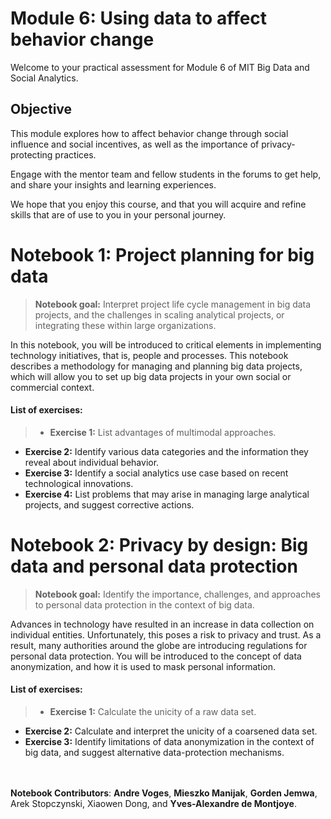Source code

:# Module 6: Using data to affect behavior change
Welcome to your practical assessment for Module 6 of MIT Big Data and Social Analytics.



## Objective
This module explores how to affect behavior change through social influence and social incentives, as well as the importance of privacy-protecting practices.

Engage with the mentor team and fellow students in the forums to get help, and share your insights and learning experiences.

We hope that you enjoy this course, and that you will acquire and refine skills that are of use to you in your personal journey.

# Notebook 1: Project planning for big data
> **Notebook goal:** Interpret project life cycle management in big data projects, and the challenges in scaling analytical projects, or integrating these within large organizations.

In this notebook, you will be introduced to critical elements in implementing technology initiatives, that is, people and processes. This notebook describes a methodology for managing and planning big data projects,  which will allow you to set up big data projects in your own social or commercial context.

####  List of exercises:
>- **Exercise 1:** List advantages of multimodal approaches.
- **Exercise 2:** Identify various data categories and the information they reveal about individual behavior.
- **Exercise 3:** Identify a social analytics use case based on recent technological innovations.
- **Exercise 4:** List problems that may arise in managing large analytical projects, and suggest corrective actions.

# Notebook 2: Privacy by design: Big data and personal data protection
> **Notebook goal:** Identify the importance, challenges, and approaches to personal data protection in the context of big data.

Advances in technology have resulted in an increase in data collection on individual entities. Unfortunately, this poses a risk to privacy and trust. As a result, many authorities around the globe are introducing regulations for personal data protection. You will be introduced to the concept of data anonymization, and how it is used to mask personal information.

####  List of exercises:
> - **Exercise 1:** Calculate the unicity of a raw data set.
- **Exercise 2:** Calculate and interpret the unicity of a coarsened data set.
- **Exercise 3:** Identify limitations of data anonymization in the context of big data, and suggest alternative data-protection mechanisms.


<br></br>
**Notebook Contributors**:
**Andre Voges**, **Mieszko Manijak**, **Gorden Jemwa**, Arek Stopczynski, Xiaowen Dong, and **Yves-Alexandre de Montjoye**.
==============================
- _TASK REQUIREMENTS_: The images in the entries above should be left out; please reproduce exactly the lines from the first through the one containing "## Objective".

- _TASK SOLUTION_:
Source code

:# Module 6: Using data to affect behavior change
Welcome to your practical assessment for Module 6 of MIT Big Data and Social Analytics.



## Objective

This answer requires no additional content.